Roles of purinergic P2X7 receptor in glioma and microglia in brain tumors

Abstract

This review considers evidence suggesting that activation of the ionotropic purinergic receptor P2X7 (P2X7R) is a contributing factor in the growth of brain tumors. Importantly, expression of P2X7R may be upregulated in both glioma cells and in immune responding microglial cells with possible differential effects on tumor progression. The recruitment of immune cells into tumor regions may not only be involved in supporting an immunosuppressive environment aiding tumor growth but activated microglia could secrete inflammatory factors promoting neoangiogenesis in expanding tumors. The subtype P2X7R exhibits a number of unique properties including activation of the receptor in pathological conditions associated with developing brain tumors.

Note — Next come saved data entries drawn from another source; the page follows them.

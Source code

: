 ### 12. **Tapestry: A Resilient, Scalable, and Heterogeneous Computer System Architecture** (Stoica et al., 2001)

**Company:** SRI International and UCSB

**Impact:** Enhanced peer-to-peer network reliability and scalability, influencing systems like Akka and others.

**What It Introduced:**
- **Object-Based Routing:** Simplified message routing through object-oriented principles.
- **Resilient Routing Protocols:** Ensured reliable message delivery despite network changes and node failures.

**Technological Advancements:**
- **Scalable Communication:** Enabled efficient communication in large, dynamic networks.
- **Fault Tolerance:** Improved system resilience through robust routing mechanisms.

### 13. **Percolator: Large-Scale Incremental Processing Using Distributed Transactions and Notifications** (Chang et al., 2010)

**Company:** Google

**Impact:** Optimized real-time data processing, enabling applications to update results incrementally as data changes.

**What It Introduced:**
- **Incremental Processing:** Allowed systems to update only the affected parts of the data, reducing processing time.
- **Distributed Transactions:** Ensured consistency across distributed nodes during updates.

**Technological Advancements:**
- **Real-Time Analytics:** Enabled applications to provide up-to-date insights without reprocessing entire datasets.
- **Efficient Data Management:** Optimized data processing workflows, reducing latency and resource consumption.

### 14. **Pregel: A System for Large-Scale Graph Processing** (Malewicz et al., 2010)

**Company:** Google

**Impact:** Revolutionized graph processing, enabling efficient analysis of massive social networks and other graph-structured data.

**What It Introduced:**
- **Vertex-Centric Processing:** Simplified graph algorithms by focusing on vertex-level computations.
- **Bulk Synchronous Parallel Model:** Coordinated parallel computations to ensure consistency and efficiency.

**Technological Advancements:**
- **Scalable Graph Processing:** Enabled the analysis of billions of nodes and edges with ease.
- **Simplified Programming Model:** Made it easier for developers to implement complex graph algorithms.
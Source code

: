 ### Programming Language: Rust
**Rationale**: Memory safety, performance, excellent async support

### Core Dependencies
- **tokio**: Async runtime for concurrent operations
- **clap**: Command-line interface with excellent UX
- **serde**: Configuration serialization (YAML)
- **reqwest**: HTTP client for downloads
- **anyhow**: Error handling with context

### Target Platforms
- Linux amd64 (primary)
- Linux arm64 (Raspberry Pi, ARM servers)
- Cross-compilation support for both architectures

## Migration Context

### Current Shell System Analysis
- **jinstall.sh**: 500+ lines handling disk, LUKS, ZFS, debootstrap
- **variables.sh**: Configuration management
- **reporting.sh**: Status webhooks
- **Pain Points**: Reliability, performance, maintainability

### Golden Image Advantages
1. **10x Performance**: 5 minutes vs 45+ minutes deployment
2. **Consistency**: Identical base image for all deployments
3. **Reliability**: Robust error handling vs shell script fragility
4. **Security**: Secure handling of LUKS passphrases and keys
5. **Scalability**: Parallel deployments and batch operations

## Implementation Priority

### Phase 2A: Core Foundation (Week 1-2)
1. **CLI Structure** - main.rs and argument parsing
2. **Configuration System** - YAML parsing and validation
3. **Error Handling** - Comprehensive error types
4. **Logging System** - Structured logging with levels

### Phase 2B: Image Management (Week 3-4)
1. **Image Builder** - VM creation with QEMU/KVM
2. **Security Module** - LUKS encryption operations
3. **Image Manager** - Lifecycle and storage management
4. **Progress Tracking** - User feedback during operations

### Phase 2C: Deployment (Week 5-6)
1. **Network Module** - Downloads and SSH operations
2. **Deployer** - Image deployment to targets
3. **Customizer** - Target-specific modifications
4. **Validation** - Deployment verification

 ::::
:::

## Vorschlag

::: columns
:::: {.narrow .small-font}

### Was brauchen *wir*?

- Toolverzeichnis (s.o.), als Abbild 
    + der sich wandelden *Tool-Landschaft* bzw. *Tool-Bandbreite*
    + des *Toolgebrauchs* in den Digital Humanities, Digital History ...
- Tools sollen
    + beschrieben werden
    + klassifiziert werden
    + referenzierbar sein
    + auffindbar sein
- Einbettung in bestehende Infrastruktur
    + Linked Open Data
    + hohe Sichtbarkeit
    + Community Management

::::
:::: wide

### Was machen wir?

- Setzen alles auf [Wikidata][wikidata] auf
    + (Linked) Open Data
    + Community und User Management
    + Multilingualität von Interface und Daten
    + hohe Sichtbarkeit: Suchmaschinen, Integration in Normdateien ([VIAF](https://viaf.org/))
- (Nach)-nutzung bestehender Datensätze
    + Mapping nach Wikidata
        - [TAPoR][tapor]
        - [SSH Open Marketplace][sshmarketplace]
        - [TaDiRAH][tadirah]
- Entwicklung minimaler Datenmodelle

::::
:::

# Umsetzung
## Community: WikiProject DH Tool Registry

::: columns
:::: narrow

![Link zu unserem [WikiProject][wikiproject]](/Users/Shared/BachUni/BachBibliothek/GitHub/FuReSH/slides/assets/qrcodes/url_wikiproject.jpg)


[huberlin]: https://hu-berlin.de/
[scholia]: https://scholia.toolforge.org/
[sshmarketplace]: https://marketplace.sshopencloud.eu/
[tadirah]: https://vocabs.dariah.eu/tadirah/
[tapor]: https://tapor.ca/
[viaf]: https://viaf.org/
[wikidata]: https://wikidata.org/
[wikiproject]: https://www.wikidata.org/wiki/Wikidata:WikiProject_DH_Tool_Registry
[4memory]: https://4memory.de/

In particular, the tumor microenvironment includes elevated levels of ATP required for activation of P2X7R and the sustained tumor and immune cell P2X7R-mediated responses which in total contribute to overall tumor growth and viability. Studies on cultured rat and human glioma show marked increases in expression of P2X7R and enhanced cell mobility relative to control. Glioma cell animal models demonstrate enhanced expression of P2X7R in both glioma and microglia with antagonism of receptor showing differential effects on tumor growth. Overall, P2X7R activation is associated with a complexity of modulatory actions on tumor growth in part due to ubiquitous expression of the receptor in glioma and immune responsive cells.